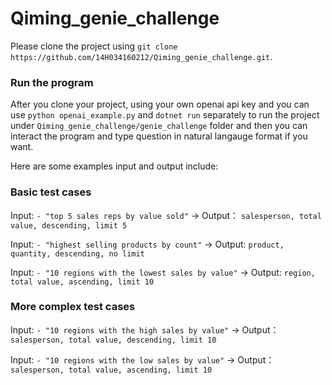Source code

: # Qiming_genie_challenge

Please clone the project using `git clone https://github.com/14H034160212/Qiming_genie_challenge.git`.

### Run the program
After you clone your project, using your own openai api key and you can use `python openai_example.py` and `dotnet run` separately to run the project under `Qiming_genie_challenge/genie_challenge` folder and then you can interact the program and type question in natural langauge format if you want.

Here are some examples input and output include:
### Basic test cases
Input: `- "top 5 sales reps by value sold"` -> Output： `salesperson, total value, descending, limit 5`

Input: `- "highest selling products by count"` -> Output: `product, quantity, descending, no limit`

Input: `- "10 regions with the lowest sales by value"` -> Output: `region, total value, ascending, limit 10`

### More complex test cases
Input: `- "10 regions with the high sales by value"` -> Output： `salesperson, total value, descending, limit 10`

Input: `- "10 regions with the low sales by value"` -> Output： `salesperson, total value, ascending, limit 10`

====================

* WHAT IS REQUIRED: From the first line to the last, please copy the data exactly, with the pictures left out.

* YOUR RESPONSE:
Source code

: # Qiming_genie_challenge

Please clone the project using `git clone https://github.com/14H034160212/Qiming_genie_challenge.git`.

### Run the program
After you clone your project, using your own openai api key and you can use `python openai_example.py` and `dotnet run` separately to run the project under `Qiming_genie_challenge/genie_challenge` folder and then you can interact the program and type question in natural langauge format if you want.

Here are some examples input and output include:
### Basic test cases
Input: `- "top 5 sales reps by value sold"` -> Output： `salesperson, total value, descending, limit 5`

Input: `- "highest selling products by count"` -> Output: `product, quantity, descending, no limit`

Input: `- "10 regions with the lowest sales by value"` -> Output: `region, total value, ascending, limit 10`

### More complex test cases
Input: `- "10 regions with the high sales by value"` -> Output： `salesperson, total value, descending, limit 10`

Input: `- "10 regions with the low sales by value"` -> Output： `salesperson, total value, ascending, limit 10`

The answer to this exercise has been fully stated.